┌──
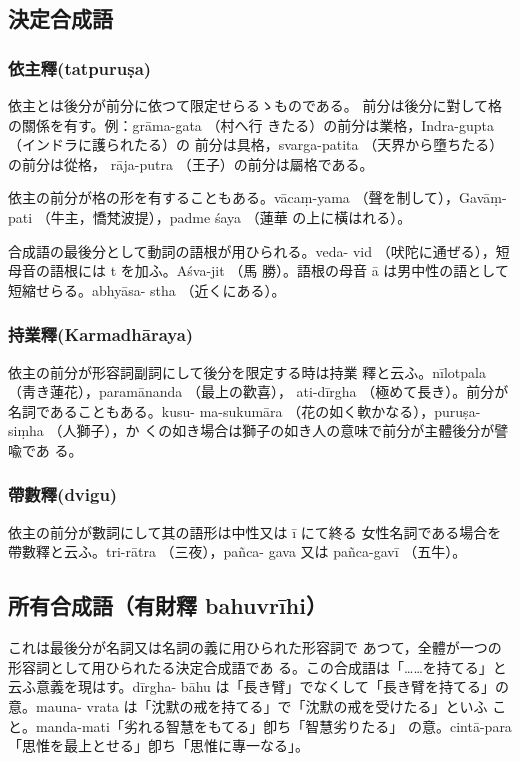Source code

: \subsection{決定合成語}
\subsubsection{依主釋(tatpuruṣa)}
\numberParagraph
依主とは後分が前分に依つて限定せらるゝものである。
前分は後分に對して格の關係を有す。例：grāma-gata （村へ行
きたる）の前分は業格，Indra-gupta （インドラに護られたる）の
前分は具格，svarga-patita （天界から墮ちたる）の前分は從格，
rāja-putra （王子）の前分は屬格である。

\numberParagraph
依主の前分が格の形を有することもある。vācaṃ-yama
（聲を制して），Gavāṃ-pati （牛主，憍梵波提），padme śaya （蓮華
の上に橫はれる）。

\numberParagraph
合成語の最後分として動詞の語根が用ひられる。veda-%
vid （吠陀に通ぜる），短母音の語根には t を加ふ。Aśva-jit （馬
勝）。語根の母音 ā は男中性の語として短縮せらる。abhyāsa-%
stha （近くにある）。

\subsubsection{持業釋(Karmadhāraya)}
\numberParagraph
依主の前分が形容詞副詞にして後分を限定する時は持業
釋と云ふ。nīlotpala （靑き蓮花），paramānanda （最上の歡喜），
ati-dīrgha （極めて長き）。前分が名詞であることもある。kusu-%
ma-sukumāra （花の如く軟かなる），puruṣa-siṃha （人獅子），か
くの如き場合は獅子の如き人の意味で前分が主體後分が譬喩であ
る。

\subsubsection{帶數釋(dvigu)}
\numberParagraph
依主の前分が數詞にして其の語形は中性又は ī にて終る
女性名詞である場合を帶數釋と云ふ。tri-rātra （三夜），pañca-%
gava 又は pañca-gavī （五牛）。

\subsection{所有合成語（有財釋 bahuvrīhi）}
\numberParagraph
これは最後分が名詞又は名詞の義に用ひられた形容詞で
あつて，全體が一つの形容詞として用ひられたる決定合成語であ
る。この合成語は「……を持てる」と云ふ意義を現はす。dīrgha-%
bāhu は「長き臂」でなくして「長き臂を持てる」の意。mauna-%
vrata は「沈默の戒を持てる」で「沈默の戒を受けたる」といふ
こと。manda-mati「劣れる智慧をもてる」卽ち「智慧劣りたる」
の意。cintā-para「思惟を最上とせる」卽ち「思惟に專一なる」。

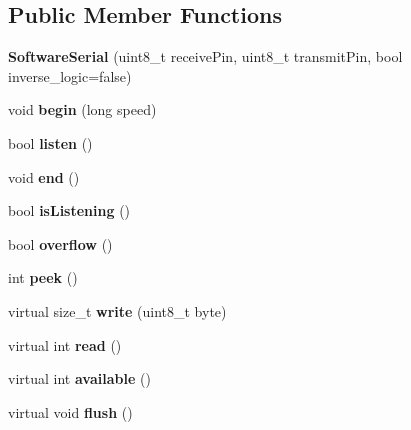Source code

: \subsection*{Public Member Functions}
\begin{DoxyCompactItemize}
\item 
\hypertarget{class_software_serial_aab36336db4a1ca5073071c07d910cb87}{}{\bfseries Software\+Serial} (uint8\+\_\+t receive\+Pin, uint8\+\_\+t transmit\+Pin, bool inverse\+\_\+logic=false)\label{class_software_serial_aab36336db4a1ca5073071c07d910cb87}

\item 
\hypertarget{class_software_serial_af1b194359d70894b3a2f38236a68480e}{}void {\bfseries begin} (long speed)\label{class_software_serial_af1b194359d70894b3a2f38236a68480e}

\item 
\hypertarget{class_software_serial_ad235539ef28939836bd0bde9387eb8fc}{}bool {\bfseries listen} ()\label{class_software_serial_ad235539ef28939836bd0bde9387eb8fc}

\item 
\hypertarget{class_software_serial_a9034270f7de617b3cc7d3f38f3a8e0df}{}void {\bfseries end} ()\label{class_software_serial_a9034270f7de617b3cc7d3f38f3a8e0df}

\item 
\hypertarget{class_software_serial_a7b3fb4a8f57d2b5f2233f841d71ef80f}{}bool {\bfseries is\+Listening} ()\label{class_software_serial_a7b3fb4a8f57d2b5f2233f841d71ef80f}

\item 
\hypertarget{class_software_serial_ac6d4d5dfbe05515bf23766e2c8abfd46}{}bool {\bfseries overflow} ()\label{class_software_serial_ac6d4d5dfbe05515bf23766e2c8abfd46}

\item 
\hypertarget{class_software_serial_a51c2d2e79f0d982b1ef9cc9ac4453648}{}int {\bfseries peek} ()\label{class_software_serial_a51c2d2e79f0d982b1ef9cc9ac4453648}

\item 
\hypertarget{class_software_serial_ac24e5c6af203ec636c0a200b0cb3caf0}{}virtual size\+\_\+t {\bfseries write} (uint8\+\_\+t byte)\label{class_software_serial_ac24e5c6af203ec636c0a200b0cb3caf0}

\item 
\hypertarget{class_software_serial_a2d0b2f2868d519c716114777f482705b}{}virtual int {\bfseries read} ()\label{class_software_serial_a2d0b2f2868d519c716114777f482705b}

\item 
\hypertarget{class_software_serial_a4cbf77a4e90e15ca576972d7952659c5}{}virtual int {\bfseries available} ()\label{class_software_serial_a4cbf77a4e90e15ca576972d7952659c5}

\item 
\hypertarget{class_software_serial_a9a46db376a19fc958e011e38799b902c}{}virtual void {\bfseries flush} ()\label{class_software_serial_a9a46db376a19fc958e011e38799b902c}

\end{DoxyCompactItemize}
└──
#### The problem
Go through the entries and report every line with the string "pañca".

#### Solution for this task
女性名詞である場合を帶數釋と云ふ。tri-rātra （三夜），pañca-%
gava 又は pañca-gavī （五牛）。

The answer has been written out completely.